Respecto al aumento en la variable R (factor de reproducción del virus) entre 0,4 y 0,9 puntos que parece que ha motivado la nueva cepa, se sigue considerando un problema grave. Ni el paso del verano al invierno había provocado un aumento tan determinante en el valor de esta letra clave para el control del virus. ¿Se puede decir con seguridad que será más transmisible? La opinión de los expertos es muy cautelosa en este punto. «Para poder dar respuesta realista a esta pregunta se necesita tiempo y estudios poblacionales que analicen cómo evoluciona la nueva cepa en contextos en los que haya otras cepas circulando en los mismos porcentajes», apunta Nistal.

Y es que no está tan claro que esta nueva cepa vaya a convertirse en dominante.
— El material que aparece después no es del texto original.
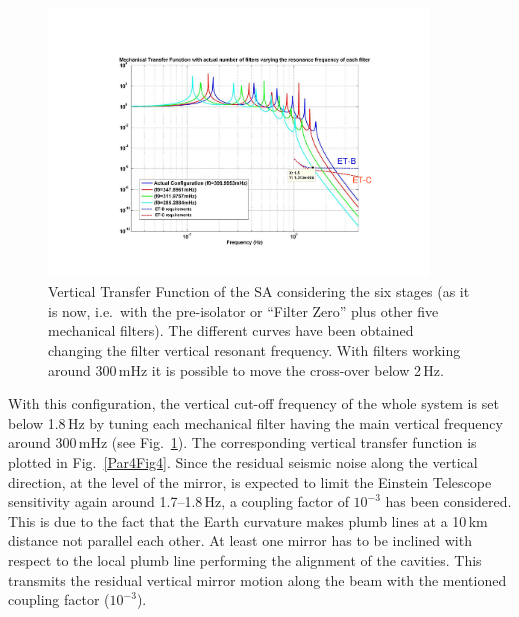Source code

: \begin{figure}[t]
	\begin{center}
		\includegraphics[width=0.9\textwidth]{./Sec_Suspensions/Figures/Par4-Fig5.pdf}
			\caption{Vertical Transfer Function of the SA considering the six stages (as it is now, i.e.\ with the pre-isolator or ``Filter Zero'' plus other five mechanical filters). The different curves have been obtained changing the filter vertical resonant frequency. With filters working around 300\,mHz it is possible to move the cross-over below 2\,Hz.}
\label{Par4Fig5}
	\end{center}
\end{figure}
%
With this configuration, the vertical cut-off frequency of the whole system is set below 1.8\,Hz by tuning each mechanical filter having the main vertical frequency around 300\,mHz (see Fig.~\ref{Par4Fig5}). The corresponding vertical transfer function is plotted in Fig.~\ref{Par4Fig4}. Since the residual seismic noise along the vertical direction, at the level of the mirror, is expected to limit the Einstein Telescope sensitivity again around 1.7--1.8\,Hz, a coupling factor of $10^{-3}$ has been considered. This is due to the fact that the Earth curvature makes plumb lines at a 10\,km distance not parallel each other. At least one mirror has to be inclined with respect to the local plumb line performing the alignment of the cavities. This transmits the residual vertical mirror motion along the beam with the mentioned coupling factor ($10^{-3}$).
%
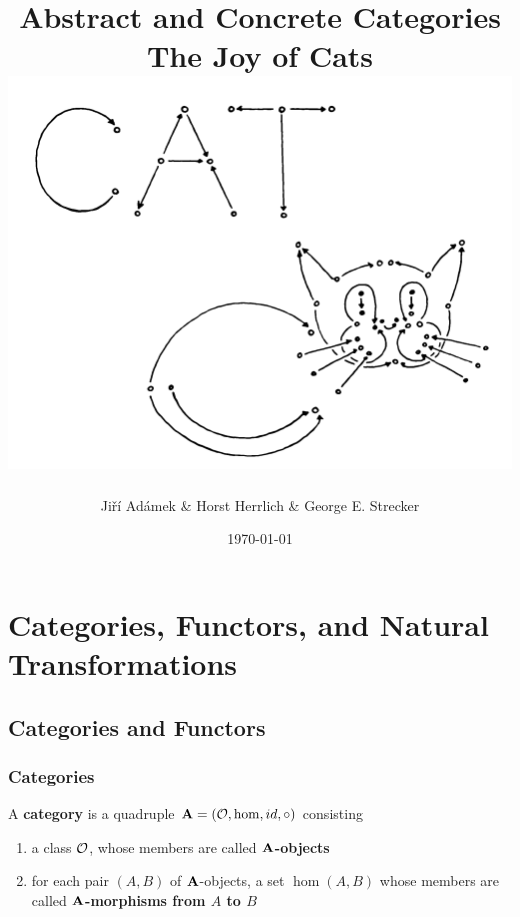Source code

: \documentclass[11pt]{article}
\author{Jiří Adámek \& Horst Herrlich \& George E. Strecker}
\date{\today}
\title{\aunclfamily\Huge Abstract and Concrete Categories \\ The Joy of Cats \\ \includegraphics[scale=1.2]{cat.png}}
\begin{document}
\maketitle \clearpage
\setcounter{tocdepth}{2}
\tableofcontents \clearpage\section{Categories, Functors, and Natural Transformations}
\label{sec:org7de109f}
\subsection{Categories and Functors}
\label{sec:org28b13b6}
\subsubsection{Categories}
\label{sec:orgf070b17}
\begin{definition}[]
A \textbf{category} is a quadruple \(\operatorname{\textbf{A}}=(\mathcal{O},\operatorname{hom},id,\circ)\) consisting
\begin{enumerate}
\item a class \(\mathcal{O}\), whose members are called \textbf{\(\operatorname{\textbf{A}}\)-objects}
\item for each pair \((A,B)\) of \(\operatorname{\textbf{A}}\)-objects, a set \(\hom(A,B)\) whose
members are called \textbf{\(\operatorname{\textbf{A}}\)-morphisms from \(A\) to \(B\)}
\end{enumerate}
\end{definition}
\end{document}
Los investigadores del laboratorio de Vineet D. Menachery, uno de los centros de referencia en el mundo en el estudio del SARS-CoV-2 que lidera Ralph Baric, el virólogo más prestigioso en el estudio de coronavirus que desde los noventa sospechaba que los coronavirus podían pasar a los humanos desde otras especies, explican que hay muchas variantes que pueden hacer que B117, con su potencial de contagio un 70 por ciento superior, no acabe imponiéndose sobre otras cuando salga de su «hábitat natural». De hecho, hasta ahora solamente se han encontrado casos aislados fuera de Reino Unido, en Dinamarca, Países Bajos, Italia, Suráfrica, Australia y el caso reportado en Gibraltar. «Supongamos, por ejemplo, que esta nueva cepa ha surgido de eventos de supercontagio en el sureste del Reino Unido, y que ha conseguido extenderse rápidamente por esta zona porque las condiciones le han sido favorables. Esto no significa que, cuando compita con otras variantes en otro contexto geográfico, sea capaz de imponerse. Está por ver», apunta Nistal.

Otra buena noticia es que los cambios de esta variante tienen una baja probabilidad de afectar a las pruebas de diagnóstico para detectar positivos. «Las pruebas de PCR se basan en más de un gen, y no todos ellos se ven afectados por las mutaciones de esta variante. Por otra parte, ni los test de detección de anticuerpos ni, seguramente, los de antígenos, se vean afectados. La razón es que si los test de detección de antígeno contienen una mezcla de anticuerpos existe una probabilidad muy baja de que todos ellos se vean afectados por la nueva variante del virus, como se ha comentado antes respecto a la inmunidad frente a la vacuna. En particular, si el test contiene varios anticuerpos neutralizantes es muy probable que la mayoría de ellos siga uniéndose y, por tanto, reconociendo antígenos del virus. Las empresas que fabrican estos test de detección de antígenos del virus deberían de comunicar su composición y validez», concluye.